These were common, ordinary, everyday people-- housewives, cooks, maids, laborers, children out of school.
We had made no provisions for these people going to jail because we did not anticipate the mass arrests.
So we concluded that night that we were into something that really, we needed some expert help in.
NARRATOR: Dr. Anderson invited Reverend Martin Luther King, Jr. to help in Albany.
King brought with him the S.C.L.C., the Southern Christian Leadership Conference, a civil rights organization based in black churches and led by ministers.
They had asked Martin to come down just to make a speech.
And he went only to make a speech.
So Dr. King, right, he came there with not even an overnight bag or a toothbrush.
Responded to my call.
And I do not anticipate that he expected to get as intimately involved with the Albany Movement as he did.
Dr.
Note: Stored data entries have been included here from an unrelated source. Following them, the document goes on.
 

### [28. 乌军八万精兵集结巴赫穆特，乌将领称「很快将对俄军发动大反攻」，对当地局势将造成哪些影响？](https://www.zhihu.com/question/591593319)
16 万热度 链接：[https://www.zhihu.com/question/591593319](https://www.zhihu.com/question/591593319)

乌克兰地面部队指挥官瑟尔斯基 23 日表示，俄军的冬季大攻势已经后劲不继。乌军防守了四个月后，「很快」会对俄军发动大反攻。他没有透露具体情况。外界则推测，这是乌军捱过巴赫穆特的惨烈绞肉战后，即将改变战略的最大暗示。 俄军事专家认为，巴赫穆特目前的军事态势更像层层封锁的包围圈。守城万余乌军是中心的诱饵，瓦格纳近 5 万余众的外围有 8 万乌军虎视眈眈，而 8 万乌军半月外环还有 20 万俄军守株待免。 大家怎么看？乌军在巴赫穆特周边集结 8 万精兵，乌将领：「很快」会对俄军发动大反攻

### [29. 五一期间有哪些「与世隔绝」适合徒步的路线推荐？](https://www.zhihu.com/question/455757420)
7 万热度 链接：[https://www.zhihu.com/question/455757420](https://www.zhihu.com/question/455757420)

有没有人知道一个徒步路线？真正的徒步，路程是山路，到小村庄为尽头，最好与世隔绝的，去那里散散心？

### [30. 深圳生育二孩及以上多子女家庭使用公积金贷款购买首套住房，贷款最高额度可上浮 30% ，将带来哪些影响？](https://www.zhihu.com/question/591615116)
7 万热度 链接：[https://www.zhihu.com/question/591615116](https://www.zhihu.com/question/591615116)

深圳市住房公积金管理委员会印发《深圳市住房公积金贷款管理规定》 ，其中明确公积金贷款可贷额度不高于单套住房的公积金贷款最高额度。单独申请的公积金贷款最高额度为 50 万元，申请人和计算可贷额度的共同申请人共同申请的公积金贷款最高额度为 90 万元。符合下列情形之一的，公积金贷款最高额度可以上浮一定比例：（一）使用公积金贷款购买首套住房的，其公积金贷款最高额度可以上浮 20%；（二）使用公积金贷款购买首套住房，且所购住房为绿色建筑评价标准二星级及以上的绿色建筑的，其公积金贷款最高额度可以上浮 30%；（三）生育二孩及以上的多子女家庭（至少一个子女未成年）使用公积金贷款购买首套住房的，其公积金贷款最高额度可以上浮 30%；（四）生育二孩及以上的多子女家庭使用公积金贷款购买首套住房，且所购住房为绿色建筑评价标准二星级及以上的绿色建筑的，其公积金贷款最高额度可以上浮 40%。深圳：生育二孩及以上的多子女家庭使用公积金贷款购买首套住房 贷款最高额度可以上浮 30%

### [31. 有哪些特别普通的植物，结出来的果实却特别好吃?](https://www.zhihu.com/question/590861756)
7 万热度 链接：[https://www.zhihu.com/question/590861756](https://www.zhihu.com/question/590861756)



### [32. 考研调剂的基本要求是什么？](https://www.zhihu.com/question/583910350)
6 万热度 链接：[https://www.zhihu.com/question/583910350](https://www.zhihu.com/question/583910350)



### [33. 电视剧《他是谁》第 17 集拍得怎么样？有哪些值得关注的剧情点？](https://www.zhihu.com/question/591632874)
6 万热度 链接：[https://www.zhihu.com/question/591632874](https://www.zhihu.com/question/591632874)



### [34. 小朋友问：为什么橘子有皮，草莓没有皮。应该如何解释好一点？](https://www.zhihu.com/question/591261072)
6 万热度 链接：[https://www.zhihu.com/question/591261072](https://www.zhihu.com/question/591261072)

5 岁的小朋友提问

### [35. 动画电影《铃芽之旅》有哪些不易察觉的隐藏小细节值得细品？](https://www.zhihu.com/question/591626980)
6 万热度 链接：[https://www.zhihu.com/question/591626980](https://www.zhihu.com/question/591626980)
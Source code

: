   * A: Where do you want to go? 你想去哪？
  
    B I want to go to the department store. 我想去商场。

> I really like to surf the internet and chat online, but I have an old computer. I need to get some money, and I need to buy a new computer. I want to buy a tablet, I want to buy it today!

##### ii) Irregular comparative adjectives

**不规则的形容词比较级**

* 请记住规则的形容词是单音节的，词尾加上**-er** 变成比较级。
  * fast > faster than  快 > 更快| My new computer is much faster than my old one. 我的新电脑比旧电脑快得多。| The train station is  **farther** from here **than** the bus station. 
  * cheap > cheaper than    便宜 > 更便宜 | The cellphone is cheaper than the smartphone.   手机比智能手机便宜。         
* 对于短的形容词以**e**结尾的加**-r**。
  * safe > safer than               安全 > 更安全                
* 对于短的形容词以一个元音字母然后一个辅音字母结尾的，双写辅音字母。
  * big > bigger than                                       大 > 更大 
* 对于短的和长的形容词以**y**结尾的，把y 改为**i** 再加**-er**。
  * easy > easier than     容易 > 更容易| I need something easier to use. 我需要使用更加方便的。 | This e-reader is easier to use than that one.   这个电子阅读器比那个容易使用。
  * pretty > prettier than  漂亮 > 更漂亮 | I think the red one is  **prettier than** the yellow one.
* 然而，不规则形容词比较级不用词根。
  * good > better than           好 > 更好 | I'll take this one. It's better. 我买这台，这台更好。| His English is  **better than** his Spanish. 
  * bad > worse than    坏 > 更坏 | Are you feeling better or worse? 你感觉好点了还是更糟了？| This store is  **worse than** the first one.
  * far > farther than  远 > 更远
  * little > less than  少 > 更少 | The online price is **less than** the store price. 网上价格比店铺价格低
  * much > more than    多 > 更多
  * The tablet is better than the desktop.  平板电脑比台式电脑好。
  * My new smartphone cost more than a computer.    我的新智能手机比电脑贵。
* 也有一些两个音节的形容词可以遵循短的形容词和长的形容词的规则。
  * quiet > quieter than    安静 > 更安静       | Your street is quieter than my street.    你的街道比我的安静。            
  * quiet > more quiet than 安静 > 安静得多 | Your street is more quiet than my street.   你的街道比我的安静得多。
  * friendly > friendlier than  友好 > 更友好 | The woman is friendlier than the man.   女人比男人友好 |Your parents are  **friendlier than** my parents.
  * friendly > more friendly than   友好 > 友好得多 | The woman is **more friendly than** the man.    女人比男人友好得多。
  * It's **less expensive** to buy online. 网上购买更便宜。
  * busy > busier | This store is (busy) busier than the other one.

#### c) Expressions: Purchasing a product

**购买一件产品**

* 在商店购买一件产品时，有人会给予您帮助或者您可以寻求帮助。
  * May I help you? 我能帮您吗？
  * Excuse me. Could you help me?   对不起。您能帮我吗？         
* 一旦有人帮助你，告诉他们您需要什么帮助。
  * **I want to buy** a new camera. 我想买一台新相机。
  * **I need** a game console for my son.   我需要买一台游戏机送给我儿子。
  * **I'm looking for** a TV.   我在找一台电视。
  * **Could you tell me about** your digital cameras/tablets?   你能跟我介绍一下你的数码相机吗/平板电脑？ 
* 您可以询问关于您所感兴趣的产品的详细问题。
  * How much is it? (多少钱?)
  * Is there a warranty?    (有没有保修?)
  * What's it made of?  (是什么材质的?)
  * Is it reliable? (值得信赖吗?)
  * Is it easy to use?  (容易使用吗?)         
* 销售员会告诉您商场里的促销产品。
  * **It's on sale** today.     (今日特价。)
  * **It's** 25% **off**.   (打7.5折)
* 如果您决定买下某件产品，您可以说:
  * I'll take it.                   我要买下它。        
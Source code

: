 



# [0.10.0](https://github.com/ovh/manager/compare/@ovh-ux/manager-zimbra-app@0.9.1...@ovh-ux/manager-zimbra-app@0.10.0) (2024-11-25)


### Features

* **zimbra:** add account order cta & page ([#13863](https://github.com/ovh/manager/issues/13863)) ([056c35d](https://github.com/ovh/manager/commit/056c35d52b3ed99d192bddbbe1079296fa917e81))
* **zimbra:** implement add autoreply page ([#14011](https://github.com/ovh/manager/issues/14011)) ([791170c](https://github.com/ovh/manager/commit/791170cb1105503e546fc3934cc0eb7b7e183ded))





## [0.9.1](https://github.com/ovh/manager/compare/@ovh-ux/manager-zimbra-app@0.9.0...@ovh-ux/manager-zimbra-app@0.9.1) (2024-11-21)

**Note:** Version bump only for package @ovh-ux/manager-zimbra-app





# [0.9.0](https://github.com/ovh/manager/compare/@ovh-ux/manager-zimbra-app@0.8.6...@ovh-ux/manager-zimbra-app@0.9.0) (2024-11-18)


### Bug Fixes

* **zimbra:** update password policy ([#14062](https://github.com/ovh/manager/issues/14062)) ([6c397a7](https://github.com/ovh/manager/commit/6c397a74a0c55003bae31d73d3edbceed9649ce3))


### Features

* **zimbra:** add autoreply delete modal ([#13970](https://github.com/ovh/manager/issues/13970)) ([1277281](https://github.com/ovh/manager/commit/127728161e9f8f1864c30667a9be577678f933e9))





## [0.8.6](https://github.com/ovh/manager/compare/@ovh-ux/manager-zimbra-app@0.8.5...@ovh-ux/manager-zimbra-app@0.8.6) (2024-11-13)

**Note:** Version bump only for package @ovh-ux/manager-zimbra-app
Anderson got carried away and, in public, asked Martin to demonstrate, to lead the march with him, and he agreed.
And then he got put in jail.
And with no plan, no thought of what we were going to do.
NARRATOR: King accepted release from jail.
As he divided his time between Albany and other commitments, S.N.C.C.
grew unhappy with S.C.L.C.
When Dr. King would come in, we'd get 2,000 or 3,000 people without much effort.
So that was in our favor.
But when he left, it was more difficult for us to get people to come.
So that this phenomenon of Doc flying into places where we worked and then flying out to another place-- which was needed-- made it difficult for us to organize.
Well, in Albany we were like fire fighters.
The fire was already burning and I 'll try to say this as charitably as I can-- S.N.C.C.
was in over its head.
And they wanted the international and national attention that Martin Luther King's presence would generate, but they did not want the input of his organization.
I don't have but one speech.
I don't have but one message as I journey around this country, and it is a message which says that I am convinced that the most potent weapon available to oppressed people as they struggle for freedom and justice is the weapon of nonviolence.
NARRATOR: As the movement took the nonviolent struggle into the streets of Albany, organizers expected the same reaction encountered in most Southern communities-- police brutality.
All right, let's stop it right here.
NARRATOR: But they had never met a law enforcement officer like this one-- Albany's chief of police, Laurie Pritchett.
You're welcome to picket.
This grouping up here is going to stop.
You'll be allowed two here in this block and the others will move out.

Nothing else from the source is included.